Das falsche, krankhafte christliche Demuts- und Opfer-Verständnis

Selbstredend sehen die Christenmenschen die legalisierte Demutforderung und Selbstaufopferung als Grundhaltung einer in Tat und Wahrheit falsch verstandenen Nächstenliebe in der Bibel (AT) sowie im Neuen Testament (NT) begründet. Offensichtliche und gerne zitierte Hinweise sind in den beiden Schriftwerken an über vierzig verschiedenen Textstellen zu finden.

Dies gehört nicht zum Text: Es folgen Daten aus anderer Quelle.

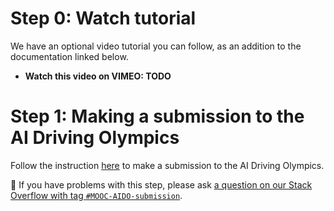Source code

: 
# Step 0: Watch tutorial

We have an optional video tutorial you can follow, as an addition to the documentation linked below.


* **Watch this video on VIMEO: TODO**

# Step 1: Making a submission to the AI Driving Olympics

Follow the instruction [here][aido-book] to make a submission to the AI Driving Olympics.

🤔 If you have problems with this step, please ask [a question on our Stack Overflow with tag `#MOOC-AIDO-submission`](https://stackoverflow.com/c/duckietown/questions/tagged/MOOC-AIDO-submission).


[aido-book]: https://docs.duckietown.org/daffy/AIDO/out/cm_first.html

Repräsentativ und für die christliche Haltung verbindlich sind zum Beispiel: (NT) – Philipperbrief Kap. 2 Vers 3, …; sondern in Demut achte einer den anderen höher als sich selbst …, (NT) – Apostelgeschichte Kap. 20 Vers 19, … dem Herrn dienend mit aller Demut und unter Tränen und Versuchungen. – Bibel (AT) l, Micha Kap. 6 Vers 8, … es ist dir gesagt, oh Mensch, was gut ist und was der Herr von dir fordert: … und demütig wandeln vor deinem Gott.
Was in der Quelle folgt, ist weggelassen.